=== Exercise details ===
Of the entries below, return only those lines from the line with "Velupillai and others" to the line with "into the dispute.", exactly, both included.

Data for this task section start

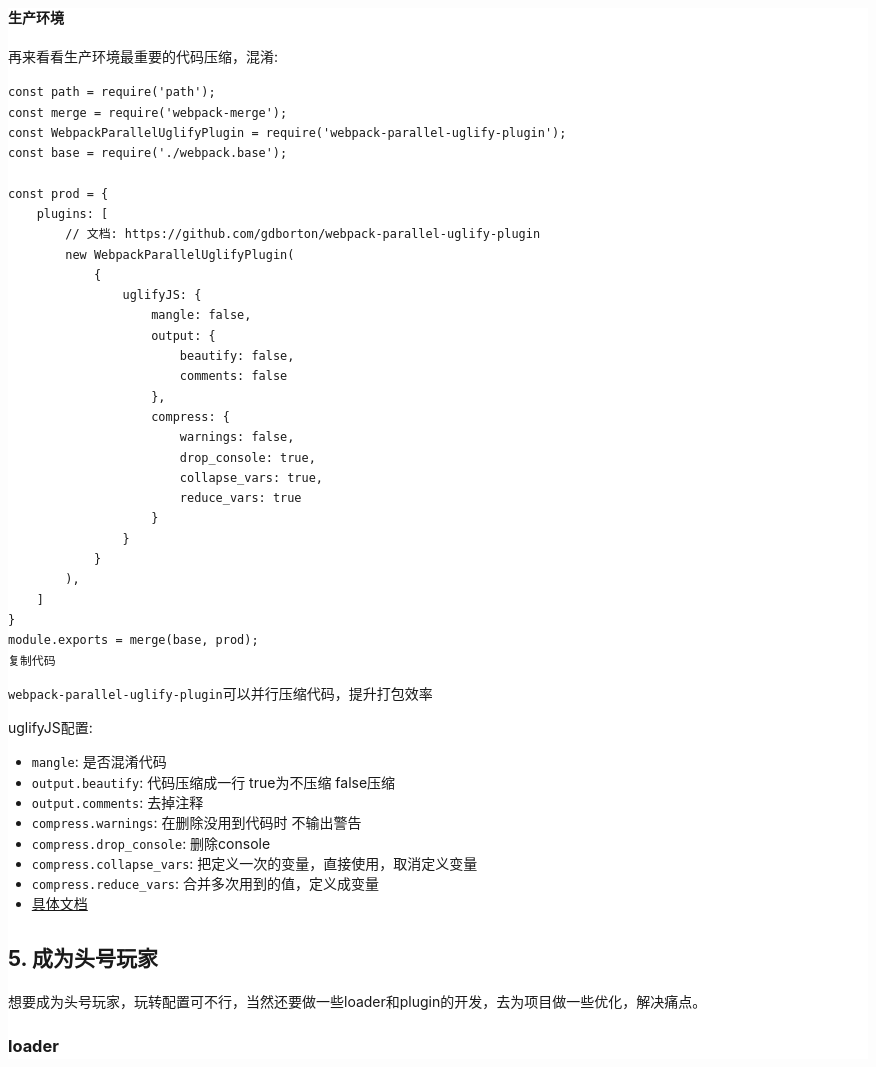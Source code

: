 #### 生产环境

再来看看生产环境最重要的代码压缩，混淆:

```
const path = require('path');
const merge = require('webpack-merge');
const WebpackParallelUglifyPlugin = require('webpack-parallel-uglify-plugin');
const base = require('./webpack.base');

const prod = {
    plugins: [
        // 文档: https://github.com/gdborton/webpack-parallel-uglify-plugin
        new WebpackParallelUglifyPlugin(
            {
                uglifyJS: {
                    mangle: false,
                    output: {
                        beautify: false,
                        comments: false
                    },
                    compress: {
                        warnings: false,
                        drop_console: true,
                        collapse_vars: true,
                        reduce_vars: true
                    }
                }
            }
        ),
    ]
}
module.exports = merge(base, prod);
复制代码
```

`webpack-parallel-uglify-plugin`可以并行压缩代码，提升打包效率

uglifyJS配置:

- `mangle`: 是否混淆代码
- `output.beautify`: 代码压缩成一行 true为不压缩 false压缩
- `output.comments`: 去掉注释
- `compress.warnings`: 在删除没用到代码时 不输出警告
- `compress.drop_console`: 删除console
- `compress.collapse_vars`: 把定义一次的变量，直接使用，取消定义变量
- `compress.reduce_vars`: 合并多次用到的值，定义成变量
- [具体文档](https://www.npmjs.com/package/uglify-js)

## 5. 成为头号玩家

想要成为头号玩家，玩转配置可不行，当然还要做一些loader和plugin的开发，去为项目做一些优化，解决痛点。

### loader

Data for this task section end
Data for this task section start

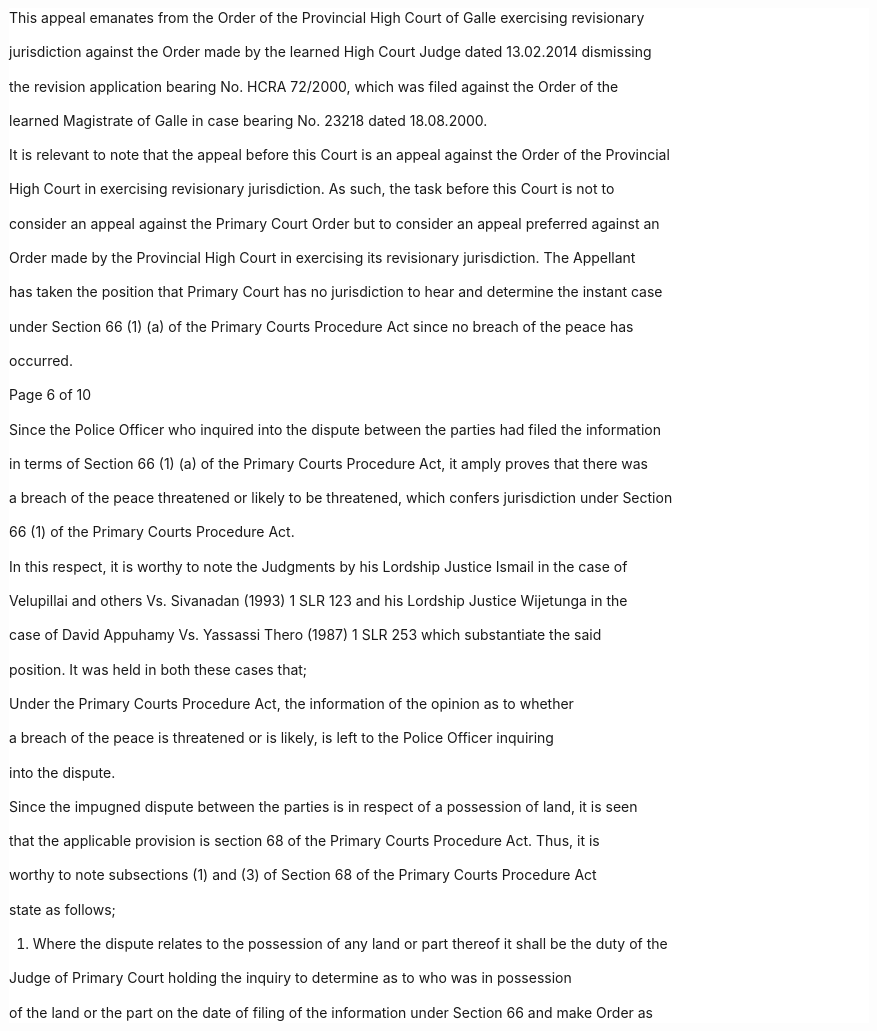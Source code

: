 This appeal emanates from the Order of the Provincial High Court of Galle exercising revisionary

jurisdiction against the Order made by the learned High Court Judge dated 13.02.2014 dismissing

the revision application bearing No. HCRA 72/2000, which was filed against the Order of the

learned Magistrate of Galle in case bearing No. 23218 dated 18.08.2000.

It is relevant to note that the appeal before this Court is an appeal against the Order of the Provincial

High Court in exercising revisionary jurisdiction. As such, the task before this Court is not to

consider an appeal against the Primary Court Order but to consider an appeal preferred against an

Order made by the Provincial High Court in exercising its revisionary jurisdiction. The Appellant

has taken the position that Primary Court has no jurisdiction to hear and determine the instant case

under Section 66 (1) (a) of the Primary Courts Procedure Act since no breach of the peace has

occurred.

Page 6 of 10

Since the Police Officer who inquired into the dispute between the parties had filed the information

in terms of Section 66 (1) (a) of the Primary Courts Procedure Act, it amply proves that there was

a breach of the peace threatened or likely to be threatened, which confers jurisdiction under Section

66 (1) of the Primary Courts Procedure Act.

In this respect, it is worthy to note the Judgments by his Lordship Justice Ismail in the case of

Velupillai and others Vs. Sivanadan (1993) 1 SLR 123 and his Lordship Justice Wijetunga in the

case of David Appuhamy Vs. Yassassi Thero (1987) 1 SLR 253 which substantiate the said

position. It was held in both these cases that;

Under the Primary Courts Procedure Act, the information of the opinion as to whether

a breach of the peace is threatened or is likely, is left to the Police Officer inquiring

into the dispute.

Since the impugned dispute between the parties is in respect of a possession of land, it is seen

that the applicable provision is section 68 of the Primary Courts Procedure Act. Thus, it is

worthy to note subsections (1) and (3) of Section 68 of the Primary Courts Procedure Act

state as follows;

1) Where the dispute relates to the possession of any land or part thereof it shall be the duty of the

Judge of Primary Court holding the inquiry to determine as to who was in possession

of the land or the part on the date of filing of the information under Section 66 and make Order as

Data for this task section end

=== Solution to this exercise ===
Velupillai and others Vs. Sivanadan (1993) 1 SLR 123 and his Lordship Justice Wijetunga in the

case of David Appuhamy Vs. Yassassi Thero (1987) 1 SLR 253 which substantiate the said

position. It was held in both these cases that;

Under the Primary Courts Procedure Act, the information of the opinion as to whether

a breach of the peace is threatened or is likely, is left to the Police Officer inquiring

into the dispute.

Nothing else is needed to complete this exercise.